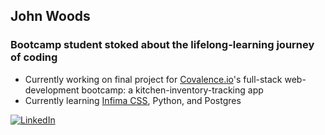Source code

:## John Woods
### Bootcamp student stoked about the lifelong-learning journey of coding

- Currently working on final project for [Covalence.io](https://www.covalence.io "Covalence homepage")'s full-stack web-development bootcamp: a kitchen-inventory-tracking app
- Currently learning [Infima CSS](https://facebookincubator.github.io/infima/ "Infima beta landing page"), Python, and Postgres

 [![LinkedIn][2.2]][2]

<!--
**jw00ds/jw00ds** is a ✨ _special_ ✨ repository because its `README.md` (this file) appears on your GitHub profile.

### John Woods
# Bootcamp student stoked about the lifelong-learning journey of coding

- 🔭 I’m currently working on a final project for covalence.io's full-stack web-development bootcamp
- 🌱 I’m currently learning ReactJS Hooks, Infima CSS, Python, and Postgres
-->
[2]: https://www.linkedin.com/in/woodsjohnc/
[2.2]: https://raw.githubusercontent.com/MartinHeinz/MartinHeinz/master/linkedin-3-16.png (LinkedIn icon without padding)
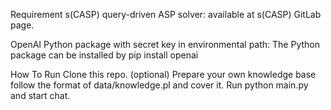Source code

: Requirement
s(CASP) query-driven ASP solver: available at s(CASP) GitLab page.

OpenAI Python package with secret key in environmental path: The Python package can be installed by pip install openai

How To Run
Clone this repo.
(optional) Prepare your own knowledge base follow the format of data/knowledge.pl and cover it.
Run python main.py and start chat.
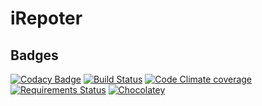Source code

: # iRepoter

## Badges
[![Codacy Badge](https://api.codacy.com/project/badge/Grade/50bbde3156d2412d83d81f1d29b4f3e2)](https://app.codacy.com/app/JamesMudidi/iReporterApi?utm_source=github.com&utm_medium=referral&utm_content=JamesMudidi/iReporterApi&utm_campaign=Badge_Grade_Dashboard)
[![Build Status](https://travis-ci.org/JamesMudidi/iReporterApi.svg?branch=develop-v1)](https://travis-ci.org/JamesMudidi/iReporterApi)
[![Code Climate coverage](https://img.shields.io/codeclimate/coverage/:userRepo.svg)]( [![Chocolatey](https://img.shields.io/chocolatey/dt/scriptcs.svg)](https://github.com/JamesMudidi/iReporterApi))
[![Requirements Status](https://requires.io/github/JamesMudidi/iReporterApi/requirements.svg?branch=develop-v1)](https://requires.io/github/JamesMudidi/iReporterApi/requirements/?branch=develop-v1)
[![Chocolatey](https://img.shields.io/chocolatey/dt/scriptcs.svg)](https://github.com/JamesMudidi/iReporterApi)
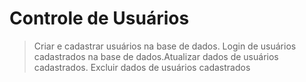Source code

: # Controle de Usuários

>Criar e cadastrar usuários na base de dados.
Login de usuários cadastrados na base de dados.Atualizar dados de usuários cadastrados.
Excluir dados de usuários cadastrados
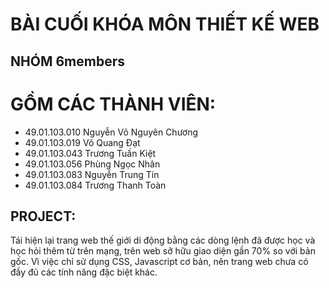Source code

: # BÀI CUỐI KHÓA MÔN THIẾT KẾ WEB
## NHÓM 6members

# GỒM CÁC THÀNH VIÊN:
- 49.01.103.010	Nguyễn Võ Nguyên Chương	
- 49.01.103.019	Võ Quang Đạt	
- 49.01.103.043	Trương Tuấn Kiệt	
- 49.01.103.056	Phùng Ngọc Nhân	
- 49.01.103.083	Nguyễn Trung Tín	
- 49.01.103.084	Trương Thanh Toàn	

## PROJECT:
Tái hiện lại trang web thế giới di động bằng các dòng lệnh đã được học và học hỏi thêm từ trên mạng, trên web sỡ hữu giao diện gần 70% so với bản gốc. Vì việc chỉ sử dụng CSS, Javascript cơ bản, nên trang web chưa có đầy đủ các tính năng đặc biệt khác.
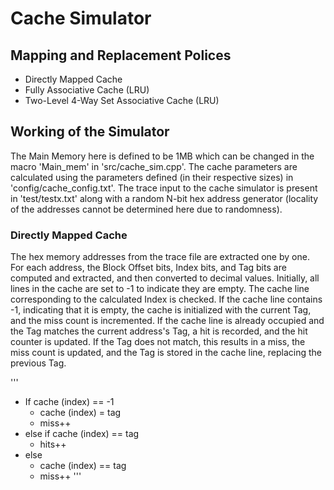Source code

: # Cache Simulator

## Mapping and Replacement Polices
- Directly Mapped Cache
- Fully Associative Cache (LRU)
- Two-Level 4-Way Set Associative Cache (LRU)

## Working of the Simulator
The Main Memory here is defined to be 1MB which can be changed in the macro 'Main_mem' in 'src/cache_sim.cpp'. The cache parameters are calculated using the parameters defined (in their respective sizes) in 'config/cache_config.txt'. The trace input to the cache simulator is present in 'test/testx.txt' along with a random N-bit hex address generator (locality of the addresses cannot be determined here due to randomness).

### Directly Mapped Cache
The hex memory addresses from the trace file are extracted one by one. For each address, the Block Offset bits, Index bits, and Tag bits are computed and extracted, and then converted to decimal values. Initially, all lines in the cache are set to -1 to indicate they are empty. The cache line corresponding to the calculated Index is checked. If the cache line contains -1, indicating that it is empty, the cache is initialized with the current Tag, and the miss count is incremented. If the cache line is already occupied and the Tag matches the current address's Tag, a hit is recorded, and the hit counter is updated. If the Tag does not match, this results in a miss, the miss count is updated, and the Tag is stored in the cache line, replacing the previous Tag.

'''
- If cache (index) == -1
   - cache (index) = tag
   - miss++   
- else if cache (index) == tag
   - hits++
- else
   - cache (index) == tag
   - miss++
'''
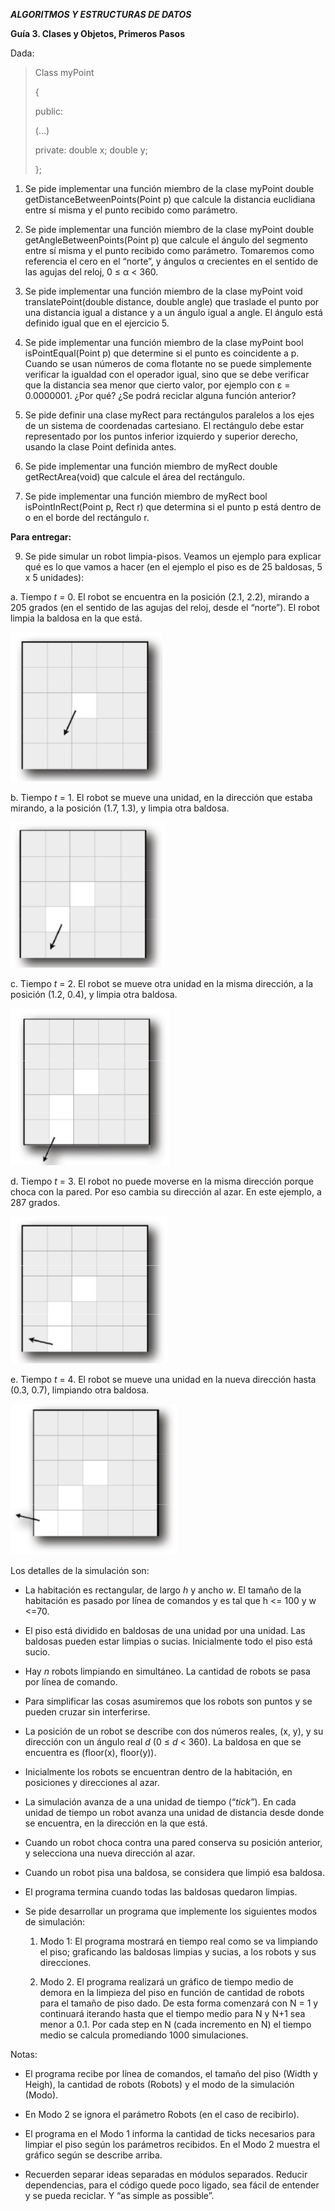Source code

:***ALGORITMOS Y ESTRUCTURAS DE DATOS***

**Guía 3. Clases y Objetos, Primeros Pasos**

Dada:

>Class myPoint
>
>{
>
> public:
>
>(…)
>
> private: double x; double y;
>
>};

1.  Se pide implementar una función miembro de la clase myPoint double
    getDistanceBetweenPoints(Point p) que calcule la distancia
    euclidiana entre sí misma y el punto recibido como parámetro.

2.  Se pide implementar una función miembro de la clase myPoint double
    getAngleBetweenPoints(Point p) que calcule el ángulo del segmento
    entre sí misma y el punto recibido como parámetro. Tomaremos como
    referencia el cero en el “norte”, y ángulos α crecientes en el
    sentido de las agujas del reloj, 0 ≤ α &lt; 360.

3.  Se pide implementar una función miembro de la clase myPoint void translatePoint(double distance, double angle) que traslade el punto     por una distancia igual a distance y a un ángulo igual a angle. El ángulo está definido igual que en el ejercicio 5.

4.  Se pide implementar una función miembro de la clase myPoint bool
    isPointEqual(Point p) que determine si el punto es coincidente a p.
    Cuando se usan números de coma flotante no se puede simplemente
    verificar la igualdad con el operador igual, sino que se debe
    verificar que la distancia sea menor que cierto valor, por ejemplo
    con ε = 0.0000001. ¿Por qué? ¿Se podrá reciclar alguna función
    anterior?

5.  Se pide definir una clase myRect para rectángulos paralelos a los
    ejes de un sistema de coordenadas cartesiano. El rectángulo debe
    estar representado por los puntos inferior izquierdo y superior
    derecho, usando la clase Point definida antes.

6.  Se pide implementar una función miembro de myRect
    double getRectArea(void) que calcule el área del rectángulo.

7.  Se pide implementar una función miembro de myRect bool
    isPointInRect(Point p, Rect r) que determina si el punto p está
    dentro de o en el borde del rectángulo r.

**Para entregar:**

9. Se pide simular un robot limpia-pisos. Veamos un ejemplo para
 explicar qué es lo que vamos a hacer (en el ejemplo el piso es de 25
 baldosas, 5 x 5 unidades):

a. Tiempo *t* = 0. El robot se encuentra en la posición (2.1, 2.2),
mirando a 205 grados (en el sentido de las agujas del reloj, desde el
“norte”). El robot limpia la baldosa en la que está.

<img src="./media/image1.jpeg" width="243" height="239" />

b. Tiempo *t* = 1. El robot se mueve una unidad, en la dirección que
estaba mirando, a la posición (1.7, 1.3), y limpia otra baldosa.

<img src="./media/image2.jpeg" width="247" height="233" />

c. Tiempo *t* = 2. El robot se mueve otra unidad en la misma dirección,
a la posición (1.2, 0.4), y limpia otra baldosa.

<img src="./media/image3.jpeg" width="255" height="251" />

d. Tiempo *t* = 3. El robot no puede moverse en la misma dirección
porque choca con la pared. Por eso cambia su dirección al azar. En este
ejemplo, a 287 grados.

<img src="./media/image4.jpeg" width="251" height="235" />

e. Tiempo *t* = 4. El robot se mueve una unidad en la nueva dirección
hasta (0.3, 0.7), limpiando otra baldosa.

<img src="./media/image5.jpeg" width="267" height="241" />

Los detalles de la simulación son:


-   La habitación es rectangular, de largo *h* y ancho *w*. El tamaño de
    la habitación es pasado por línea de comandos y es tal que h &lt;=
    100 y w &lt;=70.

-   El piso está dividido en baldosas de una unidad por una unidad. Las
    baldosas pueden estar limpias o sucias. Inicialmente todo el piso
    está sucio.

-   Hay *n* robots limpiando en simultáneo. La cantidad de robots se
    pasa por línea de comando.

-   Para simplificar las cosas asumiremos que los robots son puntos y se
    pueden cruzar sin interferirse.

-   La posición de un robot se describe con dos números reales, (x, y),
    y su dirección con un ángulo real *d* (0 ≤ *d* &lt; 360). La
    baldosa en que se encuentra es (floor(x), floor(y)).

-   Inicialmente los robots se encuentran dentro de la habitación, en
    posiciones y direcciones al azar.

-   La simulación avanza de a una unidad de tiempo (“*tick”*). En cada
    unidad de tiempo un robot avanza una unidad de distancia desde
    donde se encuentra, en la dirección en la que está.

-   Cuando un robot choca contra una pared conserva su posición
    anterior, y selecciona una nueva dirección al azar.

-   Cuando un robot pisa una baldosa, se considera que limpió
    esa baldosa.

-   El programa termina cuando todas las baldosas quedaron limpias.

-   Se pide desarrollar un programa que implemente los siguientes modos
    de simulación:

    1.  Modo 1: El programa mostrará en tiempo real como se va limpiando
        el piso; graficando las baldosas limpias y sucias, a los
        robots y sus direcciones.

    2.  Modo 2. El programa realizará un gráfico de tiempo medio de
        demora en la limpieza del piso en función de cantidad de
        robots para el tamaño de piso dado. De esta forma comenzará
        con N = 1 y continuará iterando hasta que el tiempo medio para
        N y N+1 sea menor a 0.1. Por cada step en N (cada incremento
        en N) el tiempo medio se calcula promediando
        1000 simulaciones.

Notas:

-   El programa recibe por línea de comandos, el tamaño del piso (Width
    y Heigh), la cantidad de robots (Robots) y el modo de la
    simulación (Modo).

-   En Modo 2 se ignora el parámetro Robots (en el caso de recibirlo).

-   El programa en el Modo 1 informa la cantidad de ticks necesarios
    para limpiar el piso según los parámetros recibidos. En el Modo 2
    muestra el gráfico según se describe arriba.

-   Recuerden separar ideas separadas en módulos separados. Reducir
    dependencias, para el código quede poco ligado, sea fácil de
    entender y se pueda reciclar. Y “as simple as possible”.


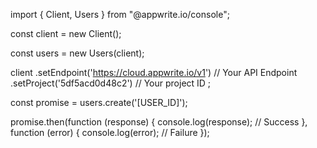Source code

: import { Client, Users } from "@appwrite.io/console";

const client = new Client();

const users = new Users(client);

client
    .setEndpoint('https://cloud.appwrite.io/v1') // Your API Endpoint
    .setProject('5df5acd0d48c2') // Your project ID
;

const promise = users.create('[USER_ID]');

promise.then(function (response) {
    console.log(response); // Success
}, function (error) {
    console.log(error); // Failure
});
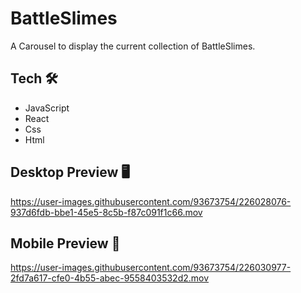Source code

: # BattleSlimes 
  
  A Carousel to display the current collection of BattleSlimes.  

## Tech 🛠️
- JavaScript
- React
- Css
- Html

## Desktop Preview :desktop_computer: 


https://user-images.githubusercontent.com/93673754/226028076-937d6fdb-bbe1-45e5-8c5b-f87c091f1c66.mov


## Mobile Preview :iphone:



https://user-images.githubusercontent.com/93673754/226030977-2fd7a617-cfe0-4b55-abec-9558403532d2.mov

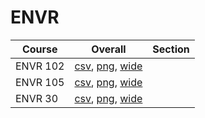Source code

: # ENVR

| Course | Overall | Section |
| ------ | ------- | ------- |
| ENVR 102 | [csv](https://github.com/UCSD-Historical-Enrollment-Data/2022Fall/blob/main/overall/ENVR%20102.csv), [png](https://raw.githubusercontent.com/UCSD-Historical-Enrollment-Data/2022Fall/main/plot_overall/ENVR%20102.png), [wide](https://raw.githubusercontent.com/UCSD-Historical-Enrollment-Data/2022Fall/main/plot_overall_wide/ENVR%20102.png) |  |
| ENVR 105 | [csv](https://github.com/UCSD-Historical-Enrollment-Data/2022Fall/blob/main/overall/ENVR%20105.csv), [png](https://raw.githubusercontent.com/UCSD-Historical-Enrollment-Data/2022Fall/main/plot_overall/ENVR%20105.png), [wide](https://raw.githubusercontent.com/UCSD-Historical-Enrollment-Data/2022Fall/main/plot_overall_wide/ENVR%20105.png) |  |
| ENVR 30 | [csv](https://github.com/UCSD-Historical-Enrollment-Data/2022Fall/blob/main/overall/ENVR%2030.csv), [png](https://raw.githubusercontent.com/UCSD-Historical-Enrollment-Data/2022Fall/main/plot_overall/ENVR%2030.png), [wide](https://raw.githubusercontent.com/UCSD-Historical-Enrollment-Data/2022Fall/main/plot_overall_wide/ENVR%2030.png) |  |

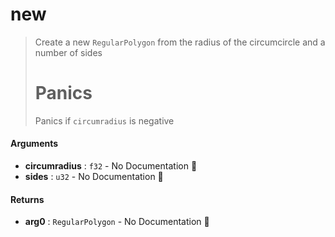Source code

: # new

>  Create a new `RegularPolygon`
>  from the radius of the circumcircle and a number of sides
>  # Panics
>  Panics if `circumradius` is negative

#### Arguments

- **circumradius** : `f32` \- No Documentation 🚧
- **sides** : `u32` \- No Documentation 🚧

#### Returns

- **arg0** : `RegularPolygon` \- No Documentation 🚧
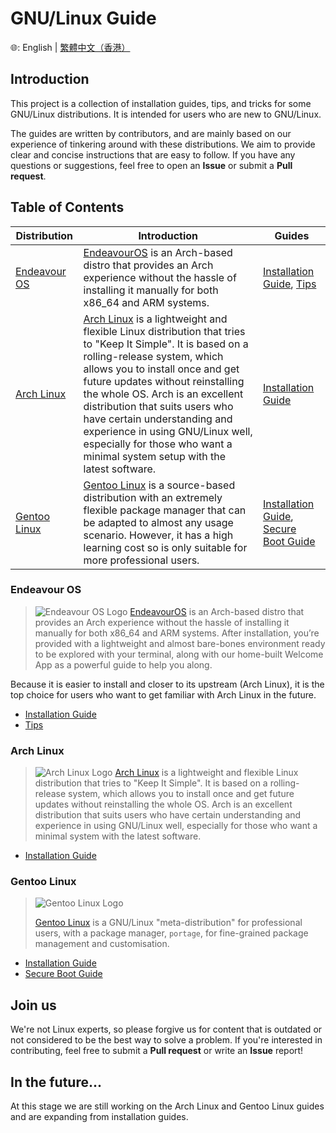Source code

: # GNU/Linux Guide

🌐: English | [繁體中文（香港）](./README.zh-HK.md)

## Introduction

This project is a collection of installation guides, tips, and tricks for some GNU/Linux distributions. It is intended for users who are new to GNU/Linux. 

The guides are written by contributors, and are mainly based on our experience of tinkering around with these distributions. We aim to provide clear and concise instructions that are easy to follow. If you have any questions or suggestions, feel free to open an **Issue** or submit a **Pull request**.

## Table of Contents

| Distribution | Introduction | Guides |
| --- | --- | --- |
| [Endeavour OS](#endeavour-os) | [EndeavourOS](https://endeavouros.com/) is an Arch-based distro that provides an Arch experience without the hassle of installing it manually for both x86_64 and ARM systems. | [Installation Guide](EOS%20Guide/Installation%20Guide%20for%20Endeavour%20OS%2C%20A%20Distro%20Based%20On%20archlinux.md), [Tips](EOS%20Guide/Advanced%20Guide%20for%20Endeavour%20OS.md) |
| [Arch Linux](#arch-linux) | [Arch Linux](https://www.archlinux.org/) is a lightweight and flexible Linux distribution that tries to "Keep It Simple". It is based on a rolling-release system, which allows you to install once and get future updates without reinstalling the whole OS. Arch is an excellent distribution that suits users who have certain understanding and experience in using GNU/Linux well, especially for those who want a minimal system setup with the latest software. | [Installation Guide](Arch%20Linux%20Guide/Installation%20Guide%20for%20Arch%20Linux.md) |
| [Gentoo Linux](#gentoo-linux) | [Gentoo Linux](https://www.gentoo.org/) is a source-based distribution with an extremely flexible package manager that can be adapted to almost any usage scenario. However, it has a high learning cost so is only suitable for more professional users. | [Installation Guide](Gentoo%20Guide/Installation%20Guide%20for%20Gentoo%20Linux%20(Advanced%20user%20only).md), [Secure Boot Guide](Gento%20Guide/Instructions%20for%20enabling%20Secure%20Boot%20via%20Shim%20on%20Gentoo.md) |

### Endeavour OS

> ![Endeavour OS Logo](https://i0.wp.com/endeavouros.com/wp-content/uploads/2021/04/cropped-Endeavour-horizontal-white.png)
> [EndeavourOS](https://endeavouros.com/) is an Arch-based distro that provides an Arch experience without the hassle of installing it manually for both x86_64 and ARM systems. After installation, you’re provided with a lightweight and almost bare-bones environment ready to be explored with your terminal, along with our home-built Welcome App as a powerful guide to help you along.

Because it is easier to install and closer to its upstream (Arch Linux), it is the top choice for users who want to get familiar with Arch Linux in the future.

- [Installation Guide](EOS%20Guide/Installation%20Guide%20for%20Endeavour%20OS%2C%20A%20Distro%20Based%20On%20archlinux.md)
- [Tips](EOS%20Guide/Advanced%20Guide%20for%20Endeavour%20OS.md)

### Arch Linux

> ![Arch Linux Logo](https://archlinux.org/static/logos/archlinux-logo-dark-scalable.518881f04ca9.svg)
> [Arch Linux](https://www.archlinux.org/) is a lightweight and flexible Linux distribution that tries to "Keep It Simple". It is based on a rolling-release system, which allows you to install once and get future updates without reinstalling the whole OS. Arch is an excellent distribution that suits users who have certain understanding and experience in using GNU/Linux well, especially for those who want a minimal system with the latest software.

- [Installation Guide](Arch%20Linux%20Guide/Installation%20Guide%20for%20Arch%20Linux.md)

### Gentoo Linux

> ![Gentoo Linux Logo](https://assets.gentoo.org/tyrian/v1/site-logo.svg)
>
> [Gentoo Linux](https://www.gentoo.org/) is a GNU/Linux "meta-distribution" for professional users, with a package manager, `portage`, for fine-grained package management and customisation.

- [Installation Guide](Gentoo%20Guide/Installation%20Guide%20for%20Gentoo%20Linux%20(Advanced%20user%20only).md) 
- [Secure Boot Guide](Gento%20Guide/Instructions%20for%20enabling%20Secure%20Boot%20via%20Shim%20on%20Gentoo.md)

## Join us

We're not Linux experts, so please forgive us for content that is outdated or not considered to be the best way to solve a problem. If you're interested in contributing, feel free to submit a **Pull request** or write an **Issue** report!

## In the future...

At this stage we are still working on the Arch Linux and Gentoo Linux guides and are expanding from installation guides.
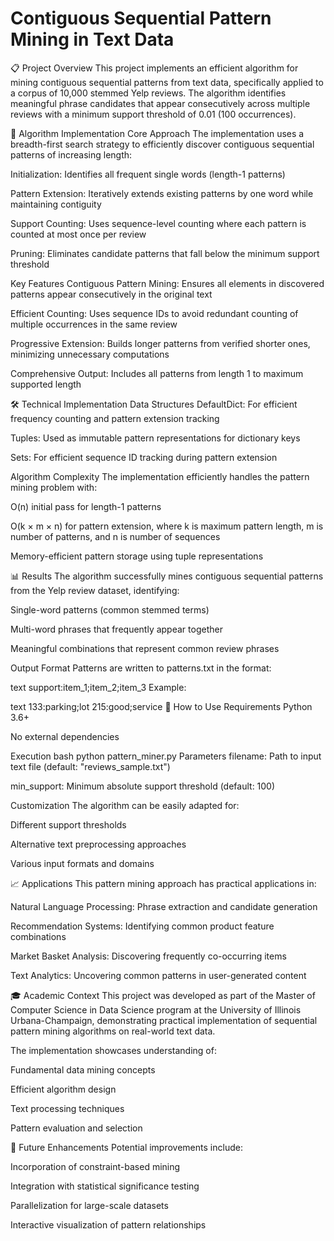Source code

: # Contiguous Sequential Pattern Mining in Text Data
📋 Project Overview
This project implements an efficient algorithm for mining contiguous sequential patterns from text data, specifically applied to a corpus of 10,000 stemmed Yelp reviews. The algorithm identifies meaningful phrase candidates that appear consecutively across multiple reviews with a minimum support threshold of 0.01 (100 occurrences).

🎯 Algorithm Implementation
Core Approach
The implementation uses a breadth-first search strategy to efficiently discover contiguous sequential patterns of increasing length:

Initialization: Identifies all frequent single words (length-1 patterns)

Pattern Extension: Iteratively extends existing patterns by one word while maintaining contiguity

Support Counting: Uses sequence-level counting where each pattern is counted at most once per review

Pruning: Eliminates candidate patterns that fall below the minimum support threshold

Key Features
Contiguous Pattern Mining: Ensures all elements in discovered patterns appear consecutively in the original text

Efficient Counting: Uses sequence IDs to avoid redundant counting of multiple occurrences in the same review

Progressive Extension: Builds longer patterns from verified shorter ones, minimizing unnecessary computations

Comprehensive Output: Includes all patterns from length 1 to maximum supported length

🛠 Technical Implementation
Data Structures
DefaultDict: For efficient frequency counting and pattern extension tracking

Tuples: Used as immutable pattern representations for dictionary keys

Sets: For efficient sequence ID tracking during pattern extension

Algorithm Complexity
The implementation efficiently handles the pattern mining problem with:

O(n) initial pass for length-1 patterns

O(k × m × n) for pattern extension, where k is maximum pattern length, m is number of patterns, and n is number of sequences

Memory-efficient pattern storage using tuple representations

📊 Results
The algorithm successfully mines contiguous sequential patterns from the Yelp review dataset, identifying:

Single-word patterns (common stemmed terms)

Multi-word phrases that frequently appear together

Meaningful combinations that represent common review phrases

Output Format
Patterns are written to patterns.txt in the format:

text
support:item_1;item_2;item_3
Example:

text
133:parking;lot
215:good;service
🚀 How to Use
Requirements
Python 3.6+

No external dependencies

Execution
bash
python pattern_miner.py
Parameters
filename: Path to input text file (default: "reviews_sample.txt")

min_support: Minimum absolute support threshold (default: 100)

Customization
The algorithm can be easily adapted for:

Different support thresholds

Alternative text preprocessing approaches

Various input formats and domains

📈 Applications
This pattern mining approach has practical applications in:

Natural Language Processing: Phrase extraction and candidate generation

Recommendation Systems: Identifying common product feature combinations

Market Basket Analysis: Discovering frequently co-occurring items

Text Analytics: Uncovering common patterns in user-generated content

🎓 Academic Context
This project was developed as part of the Master of Computer Science in Data Science program at the University of Illinois Urbana-Champaign, demonstrating practical implementation of sequential pattern mining algorithms on real-world text data.

The implementation showcases understanding of:

Fundamental data mining concepts

Efficient algorithm design

Text processing techniques

Pattern evaluation and selection

📝 Future Enhancements
Potential improvements include:

Incorporation of constraint-based mining

Integration with statistical significance testing

Parallelization for large-scale datasets

Interactive visualization of pattern relationships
★ ★ ★ ★ ★
WHAT THE EXERCISE ASKS: The required output is every line above from the one with "una unidad. Las" down to the one with "esa baldosa.", restated word for word, ends included.

SOLUTION FOR THIS TASK:
-   El piso está dividido en baldosas de una unidad por una unidad. Las
    baldosas pueden estar limpias o sucias. Inicialmente todo el piso
    está sucio.

-   Hay *n* robots limpiando en simultáneo. La cantidad de robots se
    pasa por línea de comando.

-   Para simplificar las cosas asumiremos que los robots son puntos y se
    pueden cruzar sin interferirse.

-   La posición de un robot se describe con dos números reales, (x, y),
    y su dirección con un ángulo real *d* (0 ≤ *d* &lt; 360). La
    baldosa en que se encuentra es (floor(x), floor(y)).

-   Inicialmente los robots se encuentran dentro de la habitación, en
    posiciones y direcciones al azar.

-   La simulación avanza de a una unidad de tiempo (“*tick”*). En cada
    unidad de tiempo un robot avanza una unidad de distancia desde
    donde se encuentra, en la dirección en la que está.

-   Cuando un robot choca contra una pared conserva su posición
    anterior, y selecciona una nueva dirección al azar.

-   Cuando un robot pisa una baldosa, se considera que limpió
    esa baldosa.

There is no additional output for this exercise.